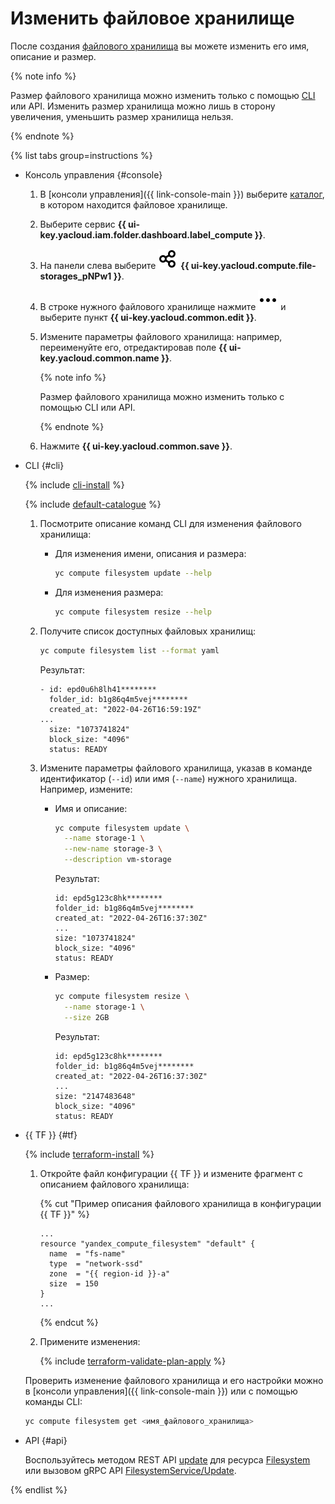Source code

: # Изменить файловое хранилище

После создания [файлового хранилища](../../concepts/filesystem.md) вы можете изменить его имя, описание и размер.

{% note info %}

Размер файлового хранилища можно изменить только с помощью [CLI](../../../cli/) или API. Изменить размер хранилища можно лишь в сторону увеличения, уменьшить размер хранилища нельзя.

{% endnote %}

{% list tabs group=instructions %}

- Консоль управления {#console}

  1. В [консоли управления]({{ link-console-main }}) выберите [каталог](../../../resource-manager/concepts/resources-hierarchy.md#folder), в котором находится файловое хранилище.
  1. Выберите сервис **{{ ui-key.yacloud.iam.folder.dashboard.label_compute }}**.
  1. На панели слева выберите ![image](../../../_assets/console-icons/nodes-right.svg) **{{ ui-key.yacloud.compute.file-storages_pNPw1 }}**.
  1. В строке нужного файлового хранилище нажмите ![image](../../../_assets/console-icons/ellipsis.svg) и выберите пункт **{{ ui-key.yacloud.common.edit }}**.
  1. Измените параметры файлового хранилища: например, переименуйте его, отредактировав поле **{{ ui-key.yacloud.common.name }}**.

     {% note info %}

     Размер файлового хранилища можно изменить только с помощью CLI или API.

     {% endnote %}

  1. Нажмите **{{ ui-key.yacloud.common.save }}**.

- CLI {#cli}

  {% include [cli-install](../../../_includes/cli-install.md) %}

  {% include [default-catalogue](../../../_includes/default-catalogue.md) %}

  1. Посмотрите описание команд CLI для изменения файлового хранилища:
     * Для изменения имени, описания и размера:

       ```bash
       yc compute filesystem update --help
       ```

     * Для изменения размера:

       ```bash
       yc compute filesystem resize --help
       ```

  1. Получите список доступных файловых хранилищ:

     ```bash
     yc compute filesystem list --format yaml
     ```

     Результат:

     ```text
     - id: epd0u6h8lh41********
       folder_id: b1g86q4m5vej********
       created_at: "2022-04-26T16:59:19Z"
     ...
       size: "1073741824"
       block_size: "4096"
       status: READY
     ```

  1. Измените параметры файлового хранилища, указав в команде идентификатор (`--id`) или имя (`--name`) нужного хранилища. Например, измените:
     * Имя и описание:

       ```bash
       yc compute filesystem update \
         --name storage-1 \
         --new-name storage-3 \
         --description vm-storage
       ```

       Результат:

       ```text
       id: epd5g123c8hk********
       folder_id: b1g86q4m5vej********
       created_at: "2022-04-26T16:37:30Z"
       ...
       size: "1073741824"
       block_size: "4096"
       status: READY
       ```

     * Размер:

       ```bash
       yc compute filesystem resize \
         --name storage-1 \
         --size 2GB
       ```

       Результат:

       ```text
       id: epd5g123c8hk********
       folder_id: b1g86q4m5vej********
       created_at: "2022-04-26T16:37:30Z"
       ...
       size: "2147483648"
       block_size: "4096"
       status: READY
       ```

- {{ TF }} {#tf}

  {% include [terraform-install](../../../_includes/terraform-install.md) %}

  1. Откройте файл конфигурации {{ TF }} и измените фрагмент с описанием файлового хранилища:

     {% cut "Пример описания файлового хранилища в конфигурации {{ TF }}" %}

     ```hcl
     ...
     resource "yandex_compute_filesystem" "default" {
       name  = "fs-name"
       type  = "network-ssd"
       zone  = "{{ region-id }}-a"
       size  = 150
     }
     ...
     ```

     {% endcut %}

  1. Примените изменения:

     {% include [terraform-validate-plan-apply](../../../_tutorials/_tutorials_includes/terraform-validate-plan-apply.md) %}

  Проверить изменение файлового хранилища и его настройки можно в [консоли управления]({{ link-console-main }}) или с помощью команды CLI:

  ```bash
  yc compute filesystem get <имя_файлового_хранилища>
  ```

- API {#api}

  Воспользуйтесь методом REST API [update](../../api-ref/Filesystem/update.md) для ресурса [Filesystem](../../api-ref/Filesystem/index.md) или вызовом gRPC API [FilesystemService/Update](../../api-ref/grpc/Filesystem/update.md).

{% endlist %}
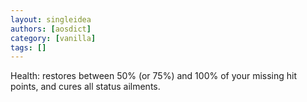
 ```yaml
---
layout: singleidea
authors: [aosdict]
category: [vanilla]
tags: []
---
```

Health: restores between 50% (or 75%) and 100% of your missing hit points, and cures all status ailments.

────────

● **Work order**
Start at the first line of the records and write out everything up to and including the line containing "- Консоль управления". No pictures.

● **Answer section**
Source code

: # Изменить файловое хранилище

После создания [файлового хранилища](../../concepts/filesystem.md) вы можете изменить его имя, описание и размер.

{% note info %}

Размер файлового хранилища можно изменить только с помощью [CLI](../../../cli/) или API. Изменить размер хранилища можно лишь в сторону увеличения, уменьшить размер хранилища нельзя.

{% endnote %}

{% list tabs group=instructions %}

- Консоль управления {#console}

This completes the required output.